Cassandra Query Language
I’ll be going through a cloud instance of Cassandra DB.
Data Types
In CQL there are many data types, but they can be grouped into three main categories:
- built-in data types
- collection data types
- user-defined data types
The user can choose any of them according to the requirements of the application and data model.
Built-in
The built-in data types are basically pre-defined in Cassandra. The user can refer the variables to any of them.
- Besides regular data types like Ascii, Boolean, decimal, double, float, int, and text, which are fairly straightforward.
Blob
Although Cassandra mainly stores text-based information, there is also the possibility to store blobs, which stands for binary large objects.
- Blobs are typically used to store images, audio, or other multimedia objects.
- While blobs represent a collection of binary data stored as a single entity, in Cassandra it is recommended that their size does not exceed 1 megabyte.
- Thus, you could store a small image or string using a blob.
Bigint
The bigint data type can be used for a 64-bit signed long integer.
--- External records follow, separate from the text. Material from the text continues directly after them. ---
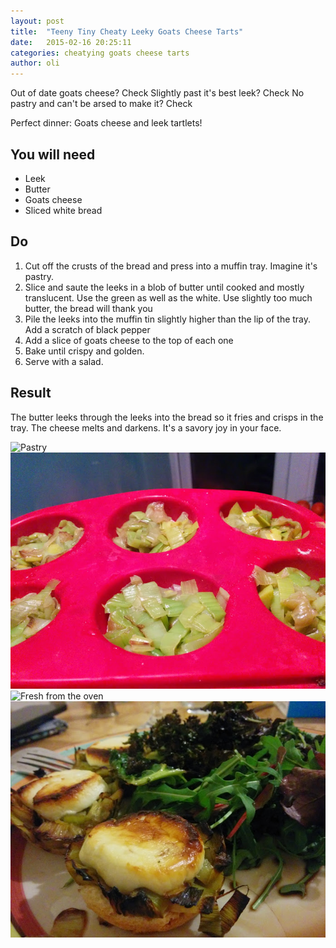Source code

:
```yaml
---
layout: post
title:  "Teeny Tiny Cheaty Leeky Goats Cheese Tarts"
date:   2015-02-16 20:25:11
categories: cheatying goats cheese tarts
author: oli
---
```


Out of date goats cheese? Check
Slightly past it's best leek? Check
No pastry and can't be arsed to make it?  Check

Perfect dinner: Goats cheese and leek tartlets!



## You will need

* Leek
* Butter
* Goats cheese
* Sliced white bread

## Do

1. Cut off the crusts of the bread and press into a muffin tray.  Imagine it's pastry.
2. Slice and saute the leeks in a blob of butter until cooked and mostly translucent.  Use the green as well as the white.  Use slightly too much butter, the bread will thank you
3. Pile the leeks into the muffin tin slightly higher than the lip of the tray.  Add a scratch of black pepper
4. Add a slice of goats cheese to the top of each one
5. Bake until crispy and golden.
6. Serve with a salad.

## Result

The butter leeks through the leeks into the bread so it fries and crisps in the tray.  The cheese melts and darkens.  It's a savory joy in your face.

![Pastry](/images/leekytarts/tiny-cheaty-leek-tarts-pastry.jpg "Pastry")
![Wth leeks](/images/leekytarts/tiny-cheaty-leek-tarts-leek.jpg "With leeks")
![Fresh from the oven](/images/leekytarts/tiny-cheaty-leek-tarts-outoftheoven.jpg "Fresh from the oven")
![On the plate](/images/leekytarts/tiny-cheaty-leek-tarts-served.jpg "On the plate")


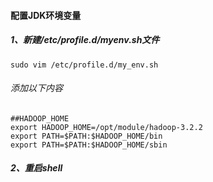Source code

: #### 配置JDK环境变量

##### 1、新建/etc/profile.d/myenv.sh文件

```shell
sudo vim /etc/profile.d/my_env.sh
```

###### 添加以下内容

```shell
##HADOOP_HOME
export HADOOP_HOME=/opt/module/hadoop-3.2.2
export PATH=$PATH:$HADOOP_HOME/bin
export PATH=$PATH:$HADOOP_HOME/sbin
```

##### 2、重启shell

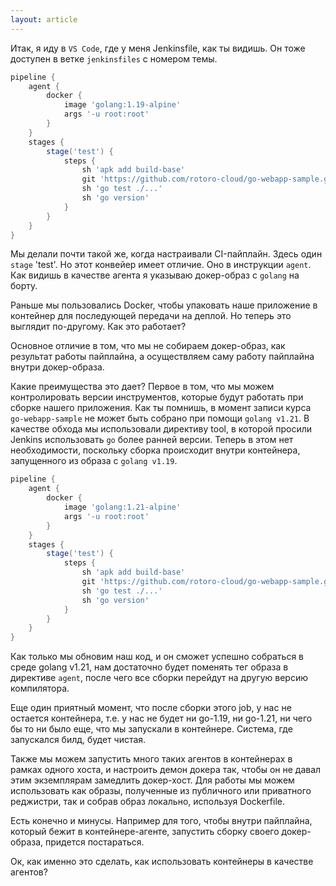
 ```yaml
---
layout: article
---
```

Итак, я иду в `VS Code`, где у меня Jenkinsfile, как ты видишь. Он тоже доступен в ветке `jenkinsfiles` с номером темы.

```groovy
pipeline {
    agent {
        docker { 
            image 'golang:1.19-alpine' 
            args '-u root:root'
        }
    }
    stages {
        stage('test') {
            steps {
                sh 'apk add build-base'
                git 'https://github.com/rotoro-cloud/go-webapp-sample.git'
                sh 'go test ./...'
                sh 'go version'
            }
        }
    }
}
```

Мы делали почти такой же, когда настраивали CI-пайплайн. Здесь один `stage` 'test'. Но этот конвейер имеет отличие. Оно в инструкции `agent`. Как видишь в качестве агента я указываю докер-образ с `golang` на борту.

Раньше мы пользовались Docker, чтобы упаковать наше приложение в контейнер для последующей передачи на деплой. Но теперь это выглядит по-другому. Как это работает?

Основное отличие в том, что мы не собираем докер-образ, как результат работы пайплайна, а осуществляем саму работу пайплайна внутри докер-образа.

Какие преимущества это дает? Первое в том, что мы можем контролировать версии инструментов, которые будут работать при сборке нашего приложения. Как ты помнишь, в момент записи курса `go-webapp-sample` не может быть собрано при помощи `golang v1.21`. В качестве обхода мы использовали директиву tool, в которой просили Jenkins использовать `go` более ранней версии. Теперь в этом нет необходимости, поскольку сборка происходит внутри контейнера, запущенного из образа с `golang v1.19`. 

```groovy
pipeline {
    agent {
        docker { 
            image 'golang:1.21-alpine' 
            args '-u root:root'
        }
    }
    stages {
        stage('test') {
            steps {
                sh 'apk add build-base'
                git 'https://github.com/rotoro-cloud/go-webapp-sample.git'
                sh 'go test ./...'
                sh 'go version'
            }
        }
    }
}
```

Как только мы обновим наш код, и он сможет успешно собраться в среде golang v1.21, нам достаточно будет поменять тег образа в директиве `agent`, после чего все сборки перейдут на другую версию компилятора.

Еще один приятный момент, что после сборки этого job, у нас не остается контейнера, т.е. у нас не будет ни go-1.19, ни go-1.21, ни чего бы то ни было еще, что мы запускали в контейнере. Система, где запускался билд, будет чистая.

Также мы можем запустить много таких агентов в контейнерах в рамках одного хоста, и настроить демон докера так, чтобы он не давал этим экземплярам замедлить докер-хост. Для работы мы можем использовать как образы, полученные из публичного или приватного реджистри, так и собрав образ локально, используя Dockerfile.

Есть конечно и минусы. Например для того, чтобы внутри пайплайна, который бежит в контейнере-агенте, запустить сборку своего докер-образа, придется постараться.

Ок, как именно это сделать, как использовать контейнеры в качестве агентов?
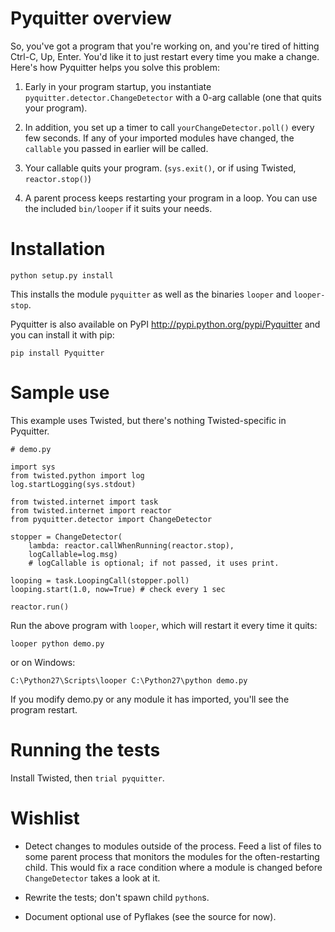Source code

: Pyquitter overview
==================

So, you've got a program that you're working on, and you're tired of
hitting Ctrl-C, Up, Enter.  You'd like it to just restart every time you
make a change.  Here's how Pyquitter helps you solve this problem:

1.	Early in your program startup, you instantiate
	`pyquitter.detector.ChangeDetector` with a 0-arg callable
	(one that quits your program).

2.	In addition, you set up a timer to call `yourChangeDetector.poll()`
	every few seconds.  If any of your imported modules have changed,
	the `callable` you passed in earlier will be called.

3.	Your callable quits your program. (`sys.exit()`, or if using Twisted, `reactor.stop()`)

4.	A parent process keeps restarting your program in a loop.  You can use
	the included `bin/looper` if it suits your needs.



Installation
============

`python setup.py install`

This installs the module `pyquitter` as well as the binaries `looper` and `looper-stop`.

Pyquitter is also available on PyPI <http://pypi.python.org/pypi/Pyquitter>
and you can install it with pip:

`pip install Pyquitter`



Sample use
==========

This example uses Twisted, but there's nothing Twisted-specific in Pyquitter.

```
# demo.py

import sys
from twisted.python import log
log.startLogging(sys.stdout)

from twisted.internet import task
from twisted.internet import reactor
from pyquitter.detector import ChangeDetector

stopper = ChangeDetector(
	lambda: reactor.callWhenRunning(reactor.stop),
	logCallable=log.msg)
	# logCallable is optional; if not passed, it uses print.

looping = task.LoopingCall(stopper.poll)
looping.start(1.0, now=True) # check every 1 sec

reactor.run()
```

Run the above program with `looper`, which will restart it every time it quits:

```
looper python demo.py
```

or on Windows:

```
C:\Python27\Scripts\looper C:\Python27\python demo.py
```

If you modify demo.py or any module it has imported, you'll see the program restart.



Running the tests
=================

Install Twisted, then `trial pyquitter`.



Wishlist
========

*	Detect changes to modules outside of the process.  Feed a list of files
	to some parent process that monitors the modules for the often-restarting child.
	This would fix a race condition where a module is changed before
	`ChangeDetector` takes a look at it.

*	Rewrite the tests; don't spawn child `python`s.

*	Document optional use of Pyflakes (see the source for now).
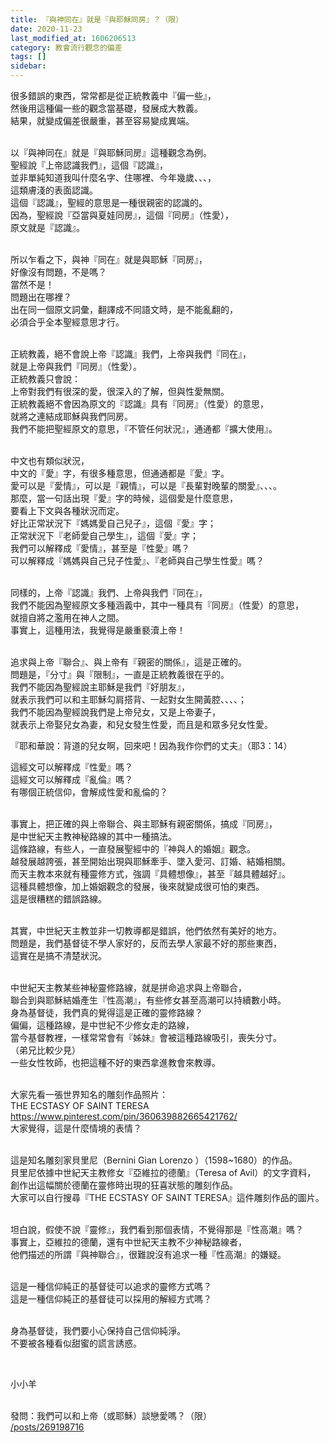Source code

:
 ```yaml
---
title: 『與神同在』就是『與耶穌同房』？（限）
date: 2020-11-23
last_modified_at: 1606206513
category: 教會流行觀念的偏差
tags: []
sidebar: 
---
```


<p>很多錯誤的東西，常常都是從正統教義中『偏一些』，<br/>
然後用這種偏一些的觀念當基礎，發展成大教義。<br/>
結果，就變成偏差很嚴重，甚至容易變成異端。</p>
<p><br/>
以『與神同在』就是『與耶穌同房』這種觀念為例。<br/>
聖經說『上帝認識我們』，這個『認識』，<br/>
並非單純知道我叫什麼名字、住哪裡、今年幾歲、、、，<br/>
這類膚淺的表面認識。<br/>
這個『認識』，聖經的意思是一種很親密的認識的。<br/>
因為，聖經說『亞當與夏娃同房』，這個『同房』（性愛），<br/>
原文就是『認識』。</p>
<p><br/>
所以乍看之下，與神『同在』就是與耶穌『同房』，<br/>
好像沒有問題，不是嗎？<br/>
當然不是！<br/>
問題出在哪裡？<br/>
出在同一個原文詞彙，翻譯成不同語文時，是不能亂翻的，<br/>
必須合乎全本聖經意思才行。</p>
<p><br/>
正統教義，絕不會說上帝『認識』我們，上帝與我們『同在』，<br/>
就是上帝與我們『同房』（性愛）。<br/>
正統教義只會說：<br/>
上帝對我們有很深的愛，很深入的了解，但與性愛無關。<br/>
正統教義絕不會因為原文的『認識』具有『同房』（性愛）的意思，<br/>
就將之連結成耶穌與我們同房。<br/>
我們不能把聖經原文的意思，『不管任何狀況』，通通都『擴大使用』。</p>
<p><br/>
中文也有類似狀況，<br/>
中文的『愛』字，有很多種意思，但通通都是『愛』字。<br/>
愛可以是『愛情』，可以是『親情』，可以是『長輩對晚輩的關愛』、、、。<br/>
那麼，當一句話出現『愛』字的時候，這個愛是什麼意思，<br/>
要看上下文與各種狀況而定。<br/>
好比正常狀況下『媽媽愛自己兒子』，這個『愛』字；<br/>
正常狀況下『老師愛自己學生』，這個『愛』字；<br/>
我們可以解釋成『愛情』，甚至是『性愛』嗎？<br/>
可以解釋成『媽媽與自己兒子性愛』、『老師與自己學生性愛』嗎？</p>
<p><br/>
同樣的，上帝『認識』我們、上帝與我們『同在』，<br/>
我們不能因為聖經原文多種涵義中，其中一種具有『同房』（性愛）的意思，<br/>
就擅自將之濫用在神人之間。<br/>
事實上，這種用法，我覺得是嚴重褻瀆上帝！</p>
<p><br/>
追求與上帝『聯合』、與上帝有『親密的關係』，這是正確的。<br/>
問題是，『分寸』與『限制』，一直是正統教義很在乎的。<br/>
我們不能因為聖經說主耶穌是我們『好朋友』，<br/>
就表示我們可以和主耶穌勾肩搭背、一起對女生開黃腔、、、、；<br/>
我們不能因為聖經說我們是上帝兒女，又是上帝妻子，<br/>
就表示上帝娶兒女為妻，和兒女發生性愛，而且是和眾多兒女性愛。</p>
<p>『耶和華說：背道的兒女啊，回來吧！因為我作你們的丈夫』（耶3：14）</p>
<p>這經文可以解釋成『性愛』嗎？<br/>
這經文可以解釋成『亂倫』嗎？<br/>
有哪個正統信仰，會解成性愛和亂倫的？</p>
<p><br/>
事實上，把正確的與上帝聯合、與主耶穌有親密關係，搞成『同房』，<br/>
是中世紀天主教神秘路線的其中一種搞法。<br/>
這條路線，有些人，一直發展聖經中的『神與人的婚姻』觀念。<br/>
越發展越誇張，甚至開始出現與耶穌牽手、墜入愛河、訂婚、結婚相關。<br/>
而天主教本來就有種靈修方式，強調『具體想像』，甚至『越具體越好』。<br/>
這種具體想像，加上婚姻觀念的發展，後來就變成很可怕的東西。<br/>
這是很糟糕的錯誤路線。</p>
<p><br/>
其實，中世紀天主教並非一切教導都是錯誤，他們依然有美好的地方。<br/>
問題是，我們基督徒不學人家好的，反而去學人家最不好的那些東西，<br/>
這實在是搞不清楚狀況。</p>
<p><br/>
中世紀天主教某些神秘靈修路線，就是拼命追求與上帝聯合，<br/>
聯合到與耶穌結婚產生『性高潮』，有些修女甚至高潮可以持續數小時。<br/>
身為基督徒，我們真的覺得這是正確的靈修路線？<br/>
偏偏，這種路線，是中世紀不少修女走的路線，<br/>
當今基督教裡，一樣常常會有『姊妹』會被這種路線吸引，喪失分寸。<br/>
（弟兄比較少見）<br/>
一些女性牧師，也把這種不好的東西拿進教會來教導。</p>
<p><br/>
大家先看一張世界知名的雕刻作品照片：<br/>
THE ECSTASY OF SAINT TERESA<br/>
<a href="https://www.pinterest.com/pin/360639882665421762/" target="_blank">https://www.pinterest.com/pin/360639882665421762/</a><br/>
大家覺得，這是什麼情境的表情？</p>
<p><br/>
這是知名雕刻家貝里尼（Bernini Gian Lorenzo ）（1598~1680）的作品。<br/>
貝里尼依據中世紀天主教修女『亞維拉的德蘭』（Teresa of Avil）的文字資料，<br/>
創作出這幅關於德蘭在靈修時出現的狂喜狀態的雕刻作品。<br/>
大家可以自行搜尋『THE ECSTASY OF SAINT TERESA』這件雕刻作品的圖片。</p>
<p><br/>
坦白說，假使不說『靈修』，我們看到那個表情，不覺得那是『性高潮』嗎？<br/>
事實上，亞維拉的德蘭，還有中世紀天主教不少神秘路線者，<br/>
他們描述的所謂『與神聯合』，很難說沒有追求一種『性高潮』的嫌疑。</p>
<p><br/>
這是一種信仰純正的基督徒可以追求的靈修方式嗎？<br/>
這是一種信仰純正的基督徒可以採用的解經方式嗎？</p>
<p><br/>
身為基督徒，我們要小心保持自己信仰純淨。<br/>
不要被各種看似甜蜜的謊言誘惑。</p>
<p> </p>
<p>小小羊</p>
<p><br/>
發問：我們可以和上帝（或耶穌）談戀愛嗎？（限）<br/>
<a href="/posts/269198716" target="_blank">/posts/269198716</a></p>
<p> </p>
- This data type stores a higher range of integers when compared to the int data type.
Varchar
- The well-known varchar is also available in Cassandra as a data type.
- It represents UTF8 encoded strings.
Collection Data Type
Cassandra provides collection types as a way to group and store data together in a column.
For example, in a relational database,a grouping such as a user’s multiple email addresses is related witha many-to-one joined relationship between a user’s table and an email table.
Cassandra avoids joins between two tables by storing the user’s email addresses in a collection column in the users table.
- Each collection specifies the data type of the data held
- A collection is appropriate if the data for collection storage is limited
- If the data has unbounded growth potential, like messages sent or sensor events registered every second, do not use the collection data type.
- Instead, use a table with a compound primary key where data is stored in the clustering columns.
Within the collection data types category, there are three data types.
Lists
Lists, this Cassandra data type represents a collection of one or more elements in a table.
- List is to be used in cases where the order of the elements is to be maintained and a value is to be stored multiple times, such as entries in a log.
Maps
Maps, this Cassandra data type represents a collection of key value pairs. Map is a data type that is used to store a key value pair of elements, such as entities in a journal entered using a date, and then text.
Sets
This Cassandra data type represents a collection of one or more sorted elements in a table.
- Set is a data type that is used to store a group of elements.
- The elements of a set will be returned in a sorted order. An example would be a list of email addresses.
Example
Let’s go back to the users table and add a new column to the table called jobs, which is basically just a list of jobs.
- We would like to store the jobs in the order of their occurrences.
- Remember that the users table is a static table with its primary key consisting of the user id column.
- In Cassandra, we will store all the users jobs in a single column.
- Since we cannot perform joins, in this case, we will use the list type of the collection data types because we want to preserve the order of the jobs.
- Another reason is that a person can work at a specific company more than once,so uniqueness is not required.
- We can add a job in the list either at the beginning or end of the list or in a specific position.
- The entries in the list can be repetitive as they are not unique.